Le stress… Une réalité neutre. Une perception négative. Des décisions à prendre, des humains à mobiliser. Tout doit toujours être taillé sur mesure et à haute intensité dans des délais très serrés. Qu'est-ce qui ébranle un cadre supérieur ? Quelles situations le forcent à affronter ses limites ? Il en a pourtant vu d'autres pour réussir à accéder au sommet d'une hiérarchie. Il est capable d'en prendre et il a très probablement démontré sa résistance à la pression, sa clarté dans la prise de décision, son assurance dans la solitude de ses rôles.
Qu'est-ce qu'une organisation attend d'un cadre supérieur ? Les règles du jeu sont-elles claires ? De quelles ressources dispose-t-il en lui-même comme être humain et au dehors dans ses rôles ? Quels sont les stress qui lui sont propres ? Et s'il y avait plus de questions que de réponses, s'il n'y avait aucune recette miracle, aucune réponse tranchée ?
Diffuser les valeurs de l'entrepriseUne organisation positionne ses valeurs haut et fort sur un panneau à l'entrée principale. Mais les véhicule-t-elle lors de ses prises de décision ?
Prenons le respect.
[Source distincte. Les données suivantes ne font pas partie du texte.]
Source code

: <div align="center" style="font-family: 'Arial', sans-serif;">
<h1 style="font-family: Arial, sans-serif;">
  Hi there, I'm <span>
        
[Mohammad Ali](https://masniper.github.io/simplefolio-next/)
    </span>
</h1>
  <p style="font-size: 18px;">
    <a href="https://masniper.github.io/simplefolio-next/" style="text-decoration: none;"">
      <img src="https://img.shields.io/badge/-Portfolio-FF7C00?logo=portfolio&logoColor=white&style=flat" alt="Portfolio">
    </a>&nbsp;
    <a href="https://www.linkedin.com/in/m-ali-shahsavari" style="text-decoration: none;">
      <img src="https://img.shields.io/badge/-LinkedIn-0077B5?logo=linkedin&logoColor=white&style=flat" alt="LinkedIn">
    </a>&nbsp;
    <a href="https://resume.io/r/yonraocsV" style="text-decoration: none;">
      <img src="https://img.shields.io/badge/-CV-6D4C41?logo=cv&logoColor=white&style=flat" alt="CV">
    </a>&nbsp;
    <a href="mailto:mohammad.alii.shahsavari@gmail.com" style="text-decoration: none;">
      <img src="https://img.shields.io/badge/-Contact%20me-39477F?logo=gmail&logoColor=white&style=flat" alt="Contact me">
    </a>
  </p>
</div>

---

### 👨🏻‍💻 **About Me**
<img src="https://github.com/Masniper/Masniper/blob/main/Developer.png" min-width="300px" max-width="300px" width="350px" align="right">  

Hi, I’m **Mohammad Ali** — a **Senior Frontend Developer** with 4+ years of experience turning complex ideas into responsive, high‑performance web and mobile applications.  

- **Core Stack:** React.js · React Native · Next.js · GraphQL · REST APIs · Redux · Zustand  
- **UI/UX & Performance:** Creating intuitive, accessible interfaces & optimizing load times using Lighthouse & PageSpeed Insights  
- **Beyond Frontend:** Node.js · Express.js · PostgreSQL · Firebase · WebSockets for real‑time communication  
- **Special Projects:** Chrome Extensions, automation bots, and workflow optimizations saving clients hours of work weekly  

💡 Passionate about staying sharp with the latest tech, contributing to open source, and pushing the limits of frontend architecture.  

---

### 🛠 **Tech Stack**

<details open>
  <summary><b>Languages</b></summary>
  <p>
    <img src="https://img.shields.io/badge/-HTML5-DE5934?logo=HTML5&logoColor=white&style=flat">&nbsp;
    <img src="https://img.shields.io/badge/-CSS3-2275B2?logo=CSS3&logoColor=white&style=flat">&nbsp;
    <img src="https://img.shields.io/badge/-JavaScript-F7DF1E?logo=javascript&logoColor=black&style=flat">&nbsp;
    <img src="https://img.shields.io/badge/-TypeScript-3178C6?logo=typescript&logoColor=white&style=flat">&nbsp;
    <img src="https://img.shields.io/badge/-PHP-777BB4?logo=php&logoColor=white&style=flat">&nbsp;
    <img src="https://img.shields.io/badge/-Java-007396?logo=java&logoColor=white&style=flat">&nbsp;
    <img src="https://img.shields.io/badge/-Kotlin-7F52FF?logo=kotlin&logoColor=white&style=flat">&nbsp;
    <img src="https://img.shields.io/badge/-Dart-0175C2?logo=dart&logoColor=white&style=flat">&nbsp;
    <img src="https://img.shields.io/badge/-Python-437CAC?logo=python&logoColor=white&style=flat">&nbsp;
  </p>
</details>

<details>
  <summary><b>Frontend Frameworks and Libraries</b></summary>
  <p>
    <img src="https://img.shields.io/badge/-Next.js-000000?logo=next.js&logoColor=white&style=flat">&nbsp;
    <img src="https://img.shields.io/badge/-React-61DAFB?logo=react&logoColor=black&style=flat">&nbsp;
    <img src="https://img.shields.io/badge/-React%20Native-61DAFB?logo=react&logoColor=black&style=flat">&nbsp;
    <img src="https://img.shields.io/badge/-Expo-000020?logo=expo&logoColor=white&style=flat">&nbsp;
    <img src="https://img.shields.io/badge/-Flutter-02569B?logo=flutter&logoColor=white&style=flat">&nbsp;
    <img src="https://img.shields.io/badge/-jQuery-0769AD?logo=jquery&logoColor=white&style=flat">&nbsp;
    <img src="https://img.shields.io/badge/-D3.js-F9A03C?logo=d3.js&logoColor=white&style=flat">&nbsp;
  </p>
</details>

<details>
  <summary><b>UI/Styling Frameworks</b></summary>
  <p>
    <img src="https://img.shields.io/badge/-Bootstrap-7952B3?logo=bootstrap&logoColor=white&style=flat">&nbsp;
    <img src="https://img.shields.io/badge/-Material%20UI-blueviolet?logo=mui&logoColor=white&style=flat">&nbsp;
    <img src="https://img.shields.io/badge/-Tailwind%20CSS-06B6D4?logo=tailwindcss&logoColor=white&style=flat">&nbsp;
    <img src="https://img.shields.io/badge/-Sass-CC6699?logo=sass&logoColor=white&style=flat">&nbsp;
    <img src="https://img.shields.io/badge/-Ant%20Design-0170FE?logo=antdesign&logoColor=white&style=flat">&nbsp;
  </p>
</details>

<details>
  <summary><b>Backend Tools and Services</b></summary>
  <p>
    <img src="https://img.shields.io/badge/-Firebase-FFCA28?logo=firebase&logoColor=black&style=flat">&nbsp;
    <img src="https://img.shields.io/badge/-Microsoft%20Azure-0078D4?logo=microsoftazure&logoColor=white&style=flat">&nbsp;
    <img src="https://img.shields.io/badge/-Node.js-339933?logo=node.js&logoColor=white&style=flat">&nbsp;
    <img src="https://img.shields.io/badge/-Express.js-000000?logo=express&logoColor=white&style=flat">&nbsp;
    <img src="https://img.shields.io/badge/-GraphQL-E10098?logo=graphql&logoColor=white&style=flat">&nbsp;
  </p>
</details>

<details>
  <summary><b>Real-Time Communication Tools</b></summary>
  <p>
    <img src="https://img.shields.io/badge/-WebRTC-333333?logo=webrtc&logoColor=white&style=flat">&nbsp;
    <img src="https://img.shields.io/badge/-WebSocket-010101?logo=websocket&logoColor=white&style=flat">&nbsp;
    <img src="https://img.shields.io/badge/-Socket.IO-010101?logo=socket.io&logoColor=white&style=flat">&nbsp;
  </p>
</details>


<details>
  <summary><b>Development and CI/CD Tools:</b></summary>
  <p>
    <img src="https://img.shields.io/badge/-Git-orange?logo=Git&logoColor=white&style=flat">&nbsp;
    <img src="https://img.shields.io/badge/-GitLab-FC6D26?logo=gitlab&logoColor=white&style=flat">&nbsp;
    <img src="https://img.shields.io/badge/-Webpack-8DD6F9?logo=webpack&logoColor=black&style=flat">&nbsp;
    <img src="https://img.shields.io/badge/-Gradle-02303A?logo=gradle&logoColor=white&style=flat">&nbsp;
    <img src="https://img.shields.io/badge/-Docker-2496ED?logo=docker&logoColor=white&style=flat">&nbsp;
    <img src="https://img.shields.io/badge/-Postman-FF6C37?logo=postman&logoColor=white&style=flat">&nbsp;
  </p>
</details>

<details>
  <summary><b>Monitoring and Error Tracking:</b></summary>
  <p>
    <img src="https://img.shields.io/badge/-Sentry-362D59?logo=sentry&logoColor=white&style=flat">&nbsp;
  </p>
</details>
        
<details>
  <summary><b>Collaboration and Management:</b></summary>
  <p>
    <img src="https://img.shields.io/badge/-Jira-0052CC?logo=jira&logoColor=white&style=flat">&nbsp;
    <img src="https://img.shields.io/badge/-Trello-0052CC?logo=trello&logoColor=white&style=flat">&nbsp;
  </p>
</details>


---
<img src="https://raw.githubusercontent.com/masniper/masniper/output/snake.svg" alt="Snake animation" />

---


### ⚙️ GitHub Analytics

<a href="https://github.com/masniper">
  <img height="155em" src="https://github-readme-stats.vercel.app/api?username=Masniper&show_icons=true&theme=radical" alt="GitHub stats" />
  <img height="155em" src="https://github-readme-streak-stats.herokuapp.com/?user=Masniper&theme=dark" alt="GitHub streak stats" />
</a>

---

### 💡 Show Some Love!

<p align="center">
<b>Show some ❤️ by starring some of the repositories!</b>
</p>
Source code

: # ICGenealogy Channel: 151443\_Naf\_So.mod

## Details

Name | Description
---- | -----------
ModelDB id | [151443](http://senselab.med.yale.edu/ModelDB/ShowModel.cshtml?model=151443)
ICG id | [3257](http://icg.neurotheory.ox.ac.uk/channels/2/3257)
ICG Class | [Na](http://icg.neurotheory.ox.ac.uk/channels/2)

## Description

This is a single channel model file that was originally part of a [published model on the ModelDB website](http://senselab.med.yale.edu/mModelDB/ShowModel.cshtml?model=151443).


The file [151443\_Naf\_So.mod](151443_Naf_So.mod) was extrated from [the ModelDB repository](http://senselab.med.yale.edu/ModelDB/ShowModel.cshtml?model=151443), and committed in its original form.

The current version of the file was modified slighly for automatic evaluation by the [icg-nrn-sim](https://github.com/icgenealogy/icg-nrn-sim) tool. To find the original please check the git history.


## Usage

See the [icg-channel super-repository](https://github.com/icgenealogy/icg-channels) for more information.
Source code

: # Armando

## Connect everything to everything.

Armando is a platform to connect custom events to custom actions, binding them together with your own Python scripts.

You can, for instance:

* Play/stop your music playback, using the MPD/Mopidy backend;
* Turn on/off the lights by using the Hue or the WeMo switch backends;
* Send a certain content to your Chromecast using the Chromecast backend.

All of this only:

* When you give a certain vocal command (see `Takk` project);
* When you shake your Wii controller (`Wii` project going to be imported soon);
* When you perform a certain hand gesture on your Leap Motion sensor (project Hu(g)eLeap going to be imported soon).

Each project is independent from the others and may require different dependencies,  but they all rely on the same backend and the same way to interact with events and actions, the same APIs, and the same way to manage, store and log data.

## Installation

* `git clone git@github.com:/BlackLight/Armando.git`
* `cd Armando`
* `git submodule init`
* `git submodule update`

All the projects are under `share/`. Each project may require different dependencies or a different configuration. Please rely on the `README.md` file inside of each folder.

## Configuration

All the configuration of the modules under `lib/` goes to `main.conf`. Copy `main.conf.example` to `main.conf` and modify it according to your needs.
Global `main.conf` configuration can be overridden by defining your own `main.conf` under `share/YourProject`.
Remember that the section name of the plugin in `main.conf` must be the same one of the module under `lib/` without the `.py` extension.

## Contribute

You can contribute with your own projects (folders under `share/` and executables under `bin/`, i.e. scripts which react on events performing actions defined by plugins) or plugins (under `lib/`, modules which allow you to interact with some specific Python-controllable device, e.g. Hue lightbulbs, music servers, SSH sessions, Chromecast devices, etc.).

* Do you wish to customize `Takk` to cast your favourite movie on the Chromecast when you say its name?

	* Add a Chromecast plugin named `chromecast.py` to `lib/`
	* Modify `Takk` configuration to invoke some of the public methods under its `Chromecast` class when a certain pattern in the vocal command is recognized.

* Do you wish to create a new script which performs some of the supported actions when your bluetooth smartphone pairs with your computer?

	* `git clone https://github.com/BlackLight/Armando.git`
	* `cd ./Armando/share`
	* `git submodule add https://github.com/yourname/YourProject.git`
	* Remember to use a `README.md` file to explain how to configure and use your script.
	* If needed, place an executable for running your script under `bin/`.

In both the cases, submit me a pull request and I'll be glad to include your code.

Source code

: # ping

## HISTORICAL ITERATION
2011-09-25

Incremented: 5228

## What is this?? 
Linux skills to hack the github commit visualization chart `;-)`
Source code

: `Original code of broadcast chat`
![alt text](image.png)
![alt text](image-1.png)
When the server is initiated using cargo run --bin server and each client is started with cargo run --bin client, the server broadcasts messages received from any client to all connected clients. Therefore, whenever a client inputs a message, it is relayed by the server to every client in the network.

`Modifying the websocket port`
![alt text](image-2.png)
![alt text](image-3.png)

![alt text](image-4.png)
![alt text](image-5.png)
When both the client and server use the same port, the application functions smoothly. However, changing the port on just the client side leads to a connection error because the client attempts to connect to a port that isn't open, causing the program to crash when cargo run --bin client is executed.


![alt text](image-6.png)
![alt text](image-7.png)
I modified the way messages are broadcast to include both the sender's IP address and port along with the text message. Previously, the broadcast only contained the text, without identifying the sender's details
Même si l'entreprise applique une politique de respect de la dignité ou contre le harcèlement, un vice-président peut-il porter plainte pour violence psychologique et accuser son président ? Quels sont ses recours ? Affronter, démissionner, déprimer, aucun de ces choix ne mènera à une solution gagnant/gagnant. De plus, si le respect est une valeur déficiente au sommet de la hiérarchie, la peur contaminera rapidement le système de communication et de comportements à tous les niveaux de cette organisation. C'est subtil le respect… c'est dire bonjour pour vrai en regardant l'autre, croire suffisamment à la valeur de l'être humain pour réussir à faire vivre à chaque membre de son équipe le sentiment qu'il est important, s'exprimer d'une manière recevable pour l'interlocuteur, éviter le piège de prêter a priori de mauvaises intentions. Être en relation impose des limites à ne pas transgresser. Le mépris éveille la méfiance, crée une distance et provoque même l'évitement. La peur fragilise une structure organisationnelle; à vouloir se protéger, on cherche des coupables. La peur, c'est insidieux.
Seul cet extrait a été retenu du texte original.